Clay C. Carper, J. F. Darby and Homer V. Gooing, all of Eureka, for the appellants.
I. F. Benest, county attorney, Thomas C. Forbes and Carl C. ChaSe, all of Eureka, for the appellee and cross appellant.

Opinion:
The opinion of the court was delivered by
Dawson, J.:
These two actions were begun by the board of county commissioners of Greenwood county against the city school district of Eureka and against the city itself to recover- large sums of money which the county treasurers had overpaid to defendants in the distribution of taxes.
Eor many years it was the custom of the county treasurer to disburse to the local taxing districts — cities, townships and school districts — the full amount of taxes levied by them regardless of whether he had actually collected such amounts in full or not. Prior to 1923 this practice had been a matter of minor importance. The county treasurer had an account designated "county redemption account," which he debited with whatever amounts he had bid for property sold for delinquent taxes under order of the county board and pursuant to Laws of 1921, chapter 288 (R. S. 79-2324 et seq.); and when delinquent taxes, interest and penalties were collected he credited that account with proper entries to correspond. Beginning in 1923, however, these overpayments to the various taxing districts on mere estimates of what their tax levies ought to produce began to grow, and in succeeding years rose to very substantial amounts. Thus in eight years, 1923-1930, inclusive, such overpayments to the city of Eureka for general taxes levied, but not collected, totalled $10,433.62, and for special taxes similarly levied, but not collected, $44,794.41, a grand total of $55,228.04. During the same eight years the county distributed to school district No. 4 (Board of Education of Eureka) an aggregate of $15,076.74 under the same custom of paying over the full amount of money its tax levy ought to raise, and irrespective of the actual amounts collected from taxpayers pursuant to such levies.

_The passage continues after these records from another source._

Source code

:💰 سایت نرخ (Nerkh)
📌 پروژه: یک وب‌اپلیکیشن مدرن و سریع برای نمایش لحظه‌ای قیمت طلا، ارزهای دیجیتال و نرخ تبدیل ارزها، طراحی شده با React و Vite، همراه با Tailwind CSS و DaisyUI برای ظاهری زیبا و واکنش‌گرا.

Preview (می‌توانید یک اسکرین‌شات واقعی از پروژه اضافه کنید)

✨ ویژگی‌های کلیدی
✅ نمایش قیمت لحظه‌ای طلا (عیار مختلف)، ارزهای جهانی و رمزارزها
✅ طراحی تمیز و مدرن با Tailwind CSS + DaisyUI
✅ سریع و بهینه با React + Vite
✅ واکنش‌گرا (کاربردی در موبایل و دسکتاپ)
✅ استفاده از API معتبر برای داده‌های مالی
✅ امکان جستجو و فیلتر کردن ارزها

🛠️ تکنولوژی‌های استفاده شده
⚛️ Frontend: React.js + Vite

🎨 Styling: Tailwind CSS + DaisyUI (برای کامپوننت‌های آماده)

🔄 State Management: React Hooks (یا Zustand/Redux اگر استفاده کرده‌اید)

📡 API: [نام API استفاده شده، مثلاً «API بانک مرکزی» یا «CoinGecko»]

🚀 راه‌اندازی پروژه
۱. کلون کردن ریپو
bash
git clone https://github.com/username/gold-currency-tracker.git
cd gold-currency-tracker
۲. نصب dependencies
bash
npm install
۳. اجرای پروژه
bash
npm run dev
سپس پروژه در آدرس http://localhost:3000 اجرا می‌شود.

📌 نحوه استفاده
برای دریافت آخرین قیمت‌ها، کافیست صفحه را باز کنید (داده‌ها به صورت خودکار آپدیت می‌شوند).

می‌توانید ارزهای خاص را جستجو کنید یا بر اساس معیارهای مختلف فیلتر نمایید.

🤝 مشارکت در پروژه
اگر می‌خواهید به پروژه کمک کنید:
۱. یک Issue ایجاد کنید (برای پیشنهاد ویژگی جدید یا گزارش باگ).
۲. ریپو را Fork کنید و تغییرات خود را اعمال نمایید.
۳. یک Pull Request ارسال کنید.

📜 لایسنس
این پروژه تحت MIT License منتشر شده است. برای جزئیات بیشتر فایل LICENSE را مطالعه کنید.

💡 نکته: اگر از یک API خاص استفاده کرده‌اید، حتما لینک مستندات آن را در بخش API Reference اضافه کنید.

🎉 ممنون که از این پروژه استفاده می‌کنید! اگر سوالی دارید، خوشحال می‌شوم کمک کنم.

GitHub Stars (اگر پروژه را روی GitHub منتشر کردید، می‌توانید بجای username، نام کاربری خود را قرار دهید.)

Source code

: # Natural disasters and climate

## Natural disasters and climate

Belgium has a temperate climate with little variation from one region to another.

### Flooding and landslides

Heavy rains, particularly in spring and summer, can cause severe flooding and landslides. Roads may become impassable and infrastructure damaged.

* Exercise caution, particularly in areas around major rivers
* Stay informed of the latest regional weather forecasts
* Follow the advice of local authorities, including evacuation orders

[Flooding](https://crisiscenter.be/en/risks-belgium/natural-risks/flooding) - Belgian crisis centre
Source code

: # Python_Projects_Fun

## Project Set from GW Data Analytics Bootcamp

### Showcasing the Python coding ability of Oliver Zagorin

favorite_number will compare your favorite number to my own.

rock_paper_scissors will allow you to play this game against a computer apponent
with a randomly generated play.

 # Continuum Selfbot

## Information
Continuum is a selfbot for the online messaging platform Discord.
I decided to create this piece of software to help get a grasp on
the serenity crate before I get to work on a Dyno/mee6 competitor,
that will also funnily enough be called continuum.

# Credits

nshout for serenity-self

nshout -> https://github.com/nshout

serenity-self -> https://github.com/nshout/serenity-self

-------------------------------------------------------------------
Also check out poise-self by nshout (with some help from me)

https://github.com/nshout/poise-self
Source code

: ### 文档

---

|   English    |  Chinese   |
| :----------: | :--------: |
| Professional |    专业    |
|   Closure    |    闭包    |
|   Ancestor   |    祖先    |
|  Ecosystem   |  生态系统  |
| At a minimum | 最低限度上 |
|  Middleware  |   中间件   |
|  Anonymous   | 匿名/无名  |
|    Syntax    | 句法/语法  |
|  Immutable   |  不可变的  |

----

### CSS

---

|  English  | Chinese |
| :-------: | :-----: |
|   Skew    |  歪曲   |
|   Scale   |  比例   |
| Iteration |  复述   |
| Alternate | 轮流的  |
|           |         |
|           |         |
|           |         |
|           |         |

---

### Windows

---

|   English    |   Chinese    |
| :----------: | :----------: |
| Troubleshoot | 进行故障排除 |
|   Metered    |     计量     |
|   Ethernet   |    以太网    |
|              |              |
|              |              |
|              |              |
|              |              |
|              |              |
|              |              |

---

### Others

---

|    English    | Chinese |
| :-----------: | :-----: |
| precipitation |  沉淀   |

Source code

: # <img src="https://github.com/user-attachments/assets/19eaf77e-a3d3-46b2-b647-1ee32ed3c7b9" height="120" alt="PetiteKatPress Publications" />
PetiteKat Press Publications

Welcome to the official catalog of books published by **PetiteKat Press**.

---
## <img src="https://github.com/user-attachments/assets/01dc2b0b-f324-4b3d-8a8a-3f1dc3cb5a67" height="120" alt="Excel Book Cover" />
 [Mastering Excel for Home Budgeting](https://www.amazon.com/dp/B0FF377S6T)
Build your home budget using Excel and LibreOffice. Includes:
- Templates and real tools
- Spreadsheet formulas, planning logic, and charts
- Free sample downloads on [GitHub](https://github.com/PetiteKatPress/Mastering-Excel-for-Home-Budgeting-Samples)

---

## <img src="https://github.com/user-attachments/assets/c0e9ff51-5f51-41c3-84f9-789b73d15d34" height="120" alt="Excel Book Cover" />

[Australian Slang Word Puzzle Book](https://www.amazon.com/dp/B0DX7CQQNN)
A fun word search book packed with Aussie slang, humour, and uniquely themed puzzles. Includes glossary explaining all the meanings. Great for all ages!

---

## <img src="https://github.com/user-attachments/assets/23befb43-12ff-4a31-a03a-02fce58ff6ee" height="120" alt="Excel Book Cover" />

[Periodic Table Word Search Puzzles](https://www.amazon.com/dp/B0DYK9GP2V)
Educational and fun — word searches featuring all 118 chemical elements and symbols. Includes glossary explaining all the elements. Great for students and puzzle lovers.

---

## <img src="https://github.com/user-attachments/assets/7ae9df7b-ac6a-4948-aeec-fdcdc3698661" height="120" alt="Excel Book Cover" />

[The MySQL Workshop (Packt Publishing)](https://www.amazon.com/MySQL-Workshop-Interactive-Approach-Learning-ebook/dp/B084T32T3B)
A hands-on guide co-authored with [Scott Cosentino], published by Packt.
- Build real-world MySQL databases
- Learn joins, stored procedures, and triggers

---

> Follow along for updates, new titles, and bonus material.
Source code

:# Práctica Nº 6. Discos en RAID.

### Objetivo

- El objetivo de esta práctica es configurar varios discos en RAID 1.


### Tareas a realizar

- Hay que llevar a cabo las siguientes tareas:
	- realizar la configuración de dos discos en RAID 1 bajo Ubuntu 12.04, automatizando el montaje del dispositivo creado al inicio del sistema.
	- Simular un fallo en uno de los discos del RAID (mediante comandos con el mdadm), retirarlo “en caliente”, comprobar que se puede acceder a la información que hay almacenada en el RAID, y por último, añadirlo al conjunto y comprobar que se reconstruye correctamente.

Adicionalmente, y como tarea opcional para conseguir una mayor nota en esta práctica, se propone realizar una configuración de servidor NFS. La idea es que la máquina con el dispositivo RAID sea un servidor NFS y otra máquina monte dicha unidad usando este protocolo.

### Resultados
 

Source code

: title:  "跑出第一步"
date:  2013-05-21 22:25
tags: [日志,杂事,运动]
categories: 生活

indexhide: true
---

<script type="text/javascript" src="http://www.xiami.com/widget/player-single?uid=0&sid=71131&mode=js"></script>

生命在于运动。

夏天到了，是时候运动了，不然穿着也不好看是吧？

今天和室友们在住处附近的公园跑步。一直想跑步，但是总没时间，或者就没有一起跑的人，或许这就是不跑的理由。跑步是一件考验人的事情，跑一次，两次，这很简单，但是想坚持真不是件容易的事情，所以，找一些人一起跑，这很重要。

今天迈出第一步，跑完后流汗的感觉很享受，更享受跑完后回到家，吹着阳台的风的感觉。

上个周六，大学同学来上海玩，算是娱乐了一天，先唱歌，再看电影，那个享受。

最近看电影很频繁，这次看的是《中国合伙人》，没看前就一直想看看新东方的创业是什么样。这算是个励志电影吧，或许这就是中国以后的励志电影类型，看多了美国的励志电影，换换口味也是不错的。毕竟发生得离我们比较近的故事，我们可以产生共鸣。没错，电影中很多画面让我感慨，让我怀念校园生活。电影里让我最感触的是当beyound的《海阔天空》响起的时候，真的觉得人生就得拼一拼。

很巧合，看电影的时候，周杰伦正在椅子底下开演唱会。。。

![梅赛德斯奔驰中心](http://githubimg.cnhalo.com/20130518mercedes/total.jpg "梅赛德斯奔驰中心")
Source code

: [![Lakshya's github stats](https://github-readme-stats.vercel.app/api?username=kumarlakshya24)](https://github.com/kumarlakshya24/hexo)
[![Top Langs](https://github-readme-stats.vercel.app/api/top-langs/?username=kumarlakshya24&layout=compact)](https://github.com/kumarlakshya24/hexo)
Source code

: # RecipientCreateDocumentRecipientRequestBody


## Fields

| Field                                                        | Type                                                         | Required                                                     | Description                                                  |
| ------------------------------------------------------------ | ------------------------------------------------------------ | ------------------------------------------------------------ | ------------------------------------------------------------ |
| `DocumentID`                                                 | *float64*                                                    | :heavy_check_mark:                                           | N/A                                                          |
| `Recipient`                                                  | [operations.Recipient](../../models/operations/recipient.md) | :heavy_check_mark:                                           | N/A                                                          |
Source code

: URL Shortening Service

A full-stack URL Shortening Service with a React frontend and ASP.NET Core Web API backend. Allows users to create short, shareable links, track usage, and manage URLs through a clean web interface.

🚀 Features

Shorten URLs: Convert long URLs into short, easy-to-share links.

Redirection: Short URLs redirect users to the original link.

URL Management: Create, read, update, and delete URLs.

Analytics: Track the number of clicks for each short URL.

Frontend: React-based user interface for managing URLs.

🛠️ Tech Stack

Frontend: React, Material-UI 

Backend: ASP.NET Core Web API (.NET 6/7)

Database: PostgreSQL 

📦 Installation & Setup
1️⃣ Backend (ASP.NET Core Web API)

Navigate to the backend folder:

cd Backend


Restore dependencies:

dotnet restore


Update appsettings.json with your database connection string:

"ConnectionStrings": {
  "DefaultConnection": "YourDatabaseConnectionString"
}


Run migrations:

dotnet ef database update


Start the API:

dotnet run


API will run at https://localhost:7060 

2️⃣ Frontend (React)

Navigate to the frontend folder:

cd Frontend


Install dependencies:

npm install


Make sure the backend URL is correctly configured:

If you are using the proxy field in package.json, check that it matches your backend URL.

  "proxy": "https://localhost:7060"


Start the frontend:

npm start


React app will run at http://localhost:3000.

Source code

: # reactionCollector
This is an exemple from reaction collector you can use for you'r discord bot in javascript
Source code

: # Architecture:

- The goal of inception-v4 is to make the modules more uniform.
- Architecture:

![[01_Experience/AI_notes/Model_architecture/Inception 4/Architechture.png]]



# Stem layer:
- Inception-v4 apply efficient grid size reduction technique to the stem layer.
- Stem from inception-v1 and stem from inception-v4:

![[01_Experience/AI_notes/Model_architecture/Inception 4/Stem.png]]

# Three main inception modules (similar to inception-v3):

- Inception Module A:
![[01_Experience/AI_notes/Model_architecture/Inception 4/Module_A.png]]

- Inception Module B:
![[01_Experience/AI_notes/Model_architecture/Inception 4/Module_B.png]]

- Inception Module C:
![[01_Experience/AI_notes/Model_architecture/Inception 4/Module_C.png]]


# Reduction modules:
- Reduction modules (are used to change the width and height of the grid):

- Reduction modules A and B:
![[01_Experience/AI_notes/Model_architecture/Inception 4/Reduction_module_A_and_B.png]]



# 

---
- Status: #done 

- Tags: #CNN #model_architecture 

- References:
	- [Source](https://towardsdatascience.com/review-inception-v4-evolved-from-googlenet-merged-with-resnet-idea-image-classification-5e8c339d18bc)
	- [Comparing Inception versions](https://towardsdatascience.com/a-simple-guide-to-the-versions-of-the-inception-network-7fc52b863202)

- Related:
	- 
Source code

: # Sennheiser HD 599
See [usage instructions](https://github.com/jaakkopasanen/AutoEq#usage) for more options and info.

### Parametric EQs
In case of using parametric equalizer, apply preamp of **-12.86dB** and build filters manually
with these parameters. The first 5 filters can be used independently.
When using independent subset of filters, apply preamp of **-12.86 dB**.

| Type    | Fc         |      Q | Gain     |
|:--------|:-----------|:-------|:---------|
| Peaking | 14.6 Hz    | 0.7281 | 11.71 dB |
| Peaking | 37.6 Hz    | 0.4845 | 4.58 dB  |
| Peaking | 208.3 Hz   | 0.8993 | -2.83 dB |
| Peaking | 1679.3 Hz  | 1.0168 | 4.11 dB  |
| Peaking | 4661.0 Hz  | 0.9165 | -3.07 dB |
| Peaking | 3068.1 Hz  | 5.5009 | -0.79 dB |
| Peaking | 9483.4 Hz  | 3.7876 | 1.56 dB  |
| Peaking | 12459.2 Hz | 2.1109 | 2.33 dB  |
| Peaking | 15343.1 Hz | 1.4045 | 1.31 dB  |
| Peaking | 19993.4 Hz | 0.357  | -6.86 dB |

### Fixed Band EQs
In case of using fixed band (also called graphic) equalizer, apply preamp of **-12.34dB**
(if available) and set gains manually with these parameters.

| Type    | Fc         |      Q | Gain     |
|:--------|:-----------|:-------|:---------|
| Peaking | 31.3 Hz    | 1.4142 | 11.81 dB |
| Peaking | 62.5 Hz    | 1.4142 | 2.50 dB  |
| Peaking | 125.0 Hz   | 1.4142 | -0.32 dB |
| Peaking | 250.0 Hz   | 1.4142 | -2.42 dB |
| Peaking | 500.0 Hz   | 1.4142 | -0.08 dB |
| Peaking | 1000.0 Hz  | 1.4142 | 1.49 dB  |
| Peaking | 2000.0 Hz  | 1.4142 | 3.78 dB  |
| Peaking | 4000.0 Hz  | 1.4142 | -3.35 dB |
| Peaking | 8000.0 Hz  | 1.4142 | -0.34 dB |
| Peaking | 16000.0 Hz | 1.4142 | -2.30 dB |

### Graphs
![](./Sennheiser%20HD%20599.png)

When the "cash-basis" act (Laws 1933, ch. 319) took effect the county board filed its claims with the city and school district for these excess disbursements. The claims were disallowed; the county appealed, and the claims were certified to the district court as the statute provides.
At the suggestion of the trial court pleadings were filed. Plaintiff's bill of particulars set out the facts narrated above. The city answered, admitting certain facts, demurred to their sufficiency, denied'the correctness of the claim and all liability under it, invoked the statute of limitations, and challenged plaintiff's authority to maintain the action. The school district's answer was to the same effect, and it also challenged the court's jurisdiction to adjudicate the controversy.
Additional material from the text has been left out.